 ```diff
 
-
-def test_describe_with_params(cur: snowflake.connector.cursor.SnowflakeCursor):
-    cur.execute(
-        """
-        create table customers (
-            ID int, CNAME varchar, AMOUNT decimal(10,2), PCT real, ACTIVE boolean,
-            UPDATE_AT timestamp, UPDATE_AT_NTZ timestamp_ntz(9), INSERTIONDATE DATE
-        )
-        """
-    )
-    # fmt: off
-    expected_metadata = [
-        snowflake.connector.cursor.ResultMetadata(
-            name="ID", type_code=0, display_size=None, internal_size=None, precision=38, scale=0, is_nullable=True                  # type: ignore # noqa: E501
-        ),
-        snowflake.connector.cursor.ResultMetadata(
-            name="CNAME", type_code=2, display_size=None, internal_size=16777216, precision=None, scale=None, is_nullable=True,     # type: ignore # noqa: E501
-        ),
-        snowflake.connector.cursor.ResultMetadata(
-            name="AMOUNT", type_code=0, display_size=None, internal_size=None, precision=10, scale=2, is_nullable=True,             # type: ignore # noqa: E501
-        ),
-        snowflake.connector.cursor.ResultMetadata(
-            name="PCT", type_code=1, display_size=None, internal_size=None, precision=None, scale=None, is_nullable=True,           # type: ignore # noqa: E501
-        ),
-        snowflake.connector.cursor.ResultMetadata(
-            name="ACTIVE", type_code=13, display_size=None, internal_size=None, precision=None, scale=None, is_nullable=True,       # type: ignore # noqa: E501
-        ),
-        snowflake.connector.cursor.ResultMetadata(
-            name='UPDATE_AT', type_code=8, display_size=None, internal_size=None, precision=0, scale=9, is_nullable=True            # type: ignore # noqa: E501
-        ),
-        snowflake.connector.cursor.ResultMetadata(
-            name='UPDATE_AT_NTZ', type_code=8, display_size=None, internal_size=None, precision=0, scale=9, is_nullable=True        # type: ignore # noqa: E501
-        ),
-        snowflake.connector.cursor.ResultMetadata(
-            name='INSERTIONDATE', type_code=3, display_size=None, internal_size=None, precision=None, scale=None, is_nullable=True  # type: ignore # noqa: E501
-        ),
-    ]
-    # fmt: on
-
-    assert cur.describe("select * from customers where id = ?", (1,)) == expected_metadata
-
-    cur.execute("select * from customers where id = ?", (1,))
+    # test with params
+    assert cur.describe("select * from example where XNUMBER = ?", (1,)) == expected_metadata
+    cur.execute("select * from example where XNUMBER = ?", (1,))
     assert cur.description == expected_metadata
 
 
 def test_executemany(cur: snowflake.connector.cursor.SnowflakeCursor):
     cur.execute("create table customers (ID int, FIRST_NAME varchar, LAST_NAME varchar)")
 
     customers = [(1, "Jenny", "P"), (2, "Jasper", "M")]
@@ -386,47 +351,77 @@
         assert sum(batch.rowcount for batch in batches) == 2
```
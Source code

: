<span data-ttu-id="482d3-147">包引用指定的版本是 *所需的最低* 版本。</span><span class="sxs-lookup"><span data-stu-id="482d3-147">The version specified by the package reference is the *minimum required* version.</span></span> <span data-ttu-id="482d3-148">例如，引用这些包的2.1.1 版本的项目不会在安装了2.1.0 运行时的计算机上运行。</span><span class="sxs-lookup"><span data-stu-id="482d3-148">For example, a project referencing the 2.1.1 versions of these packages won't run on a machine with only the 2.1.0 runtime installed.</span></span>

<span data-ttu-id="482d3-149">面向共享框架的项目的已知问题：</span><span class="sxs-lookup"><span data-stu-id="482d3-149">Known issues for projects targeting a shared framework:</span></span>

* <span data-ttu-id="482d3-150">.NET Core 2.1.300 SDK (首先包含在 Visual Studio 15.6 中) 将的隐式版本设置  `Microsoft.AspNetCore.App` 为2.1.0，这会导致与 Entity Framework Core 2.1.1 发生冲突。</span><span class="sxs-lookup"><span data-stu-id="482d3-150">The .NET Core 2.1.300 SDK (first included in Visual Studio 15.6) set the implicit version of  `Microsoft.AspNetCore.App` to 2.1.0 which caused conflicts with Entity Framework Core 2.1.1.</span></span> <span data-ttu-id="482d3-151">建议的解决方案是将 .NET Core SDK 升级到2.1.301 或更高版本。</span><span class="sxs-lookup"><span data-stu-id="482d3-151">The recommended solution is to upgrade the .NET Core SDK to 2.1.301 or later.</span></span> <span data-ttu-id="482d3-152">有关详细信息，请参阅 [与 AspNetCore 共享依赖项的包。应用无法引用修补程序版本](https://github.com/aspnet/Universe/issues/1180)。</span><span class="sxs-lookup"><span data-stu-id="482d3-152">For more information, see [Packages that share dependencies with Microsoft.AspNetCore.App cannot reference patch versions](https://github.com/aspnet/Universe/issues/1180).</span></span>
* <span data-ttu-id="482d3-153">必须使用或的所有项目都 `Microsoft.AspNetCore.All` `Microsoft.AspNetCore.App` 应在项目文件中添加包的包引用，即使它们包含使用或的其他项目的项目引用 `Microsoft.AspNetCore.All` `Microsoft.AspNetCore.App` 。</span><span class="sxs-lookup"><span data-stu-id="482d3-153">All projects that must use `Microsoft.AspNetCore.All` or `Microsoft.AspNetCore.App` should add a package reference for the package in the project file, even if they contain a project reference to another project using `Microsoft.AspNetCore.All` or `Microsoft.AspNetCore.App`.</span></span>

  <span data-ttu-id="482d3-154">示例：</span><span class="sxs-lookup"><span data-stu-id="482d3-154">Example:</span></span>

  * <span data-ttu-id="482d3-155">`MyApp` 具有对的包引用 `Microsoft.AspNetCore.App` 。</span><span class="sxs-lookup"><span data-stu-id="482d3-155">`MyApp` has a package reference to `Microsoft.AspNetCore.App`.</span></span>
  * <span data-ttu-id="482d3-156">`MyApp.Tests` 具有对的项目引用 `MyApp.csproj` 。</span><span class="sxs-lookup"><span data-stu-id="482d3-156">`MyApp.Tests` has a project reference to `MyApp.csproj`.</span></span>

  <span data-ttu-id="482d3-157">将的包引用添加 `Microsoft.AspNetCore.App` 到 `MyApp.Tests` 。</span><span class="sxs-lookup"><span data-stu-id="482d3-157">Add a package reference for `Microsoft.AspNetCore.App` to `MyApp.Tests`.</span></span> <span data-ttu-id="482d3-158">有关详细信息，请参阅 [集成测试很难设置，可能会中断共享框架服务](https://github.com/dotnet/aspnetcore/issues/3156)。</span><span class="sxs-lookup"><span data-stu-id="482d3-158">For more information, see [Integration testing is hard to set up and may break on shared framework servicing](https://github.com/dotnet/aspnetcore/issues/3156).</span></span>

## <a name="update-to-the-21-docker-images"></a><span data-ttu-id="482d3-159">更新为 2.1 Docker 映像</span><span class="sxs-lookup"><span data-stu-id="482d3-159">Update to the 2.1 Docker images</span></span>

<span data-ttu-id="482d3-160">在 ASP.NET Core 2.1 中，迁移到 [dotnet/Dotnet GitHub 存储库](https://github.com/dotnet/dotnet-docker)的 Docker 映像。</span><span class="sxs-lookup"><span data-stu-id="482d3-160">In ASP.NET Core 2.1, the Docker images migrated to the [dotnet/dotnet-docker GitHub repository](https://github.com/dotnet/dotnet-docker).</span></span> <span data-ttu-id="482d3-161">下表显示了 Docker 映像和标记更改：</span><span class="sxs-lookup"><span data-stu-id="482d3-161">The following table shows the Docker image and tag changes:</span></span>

################

**Work to complete**:
Give the number of lines in the listing that hold "AMOUNT", with no other words.

**Written answer**:
2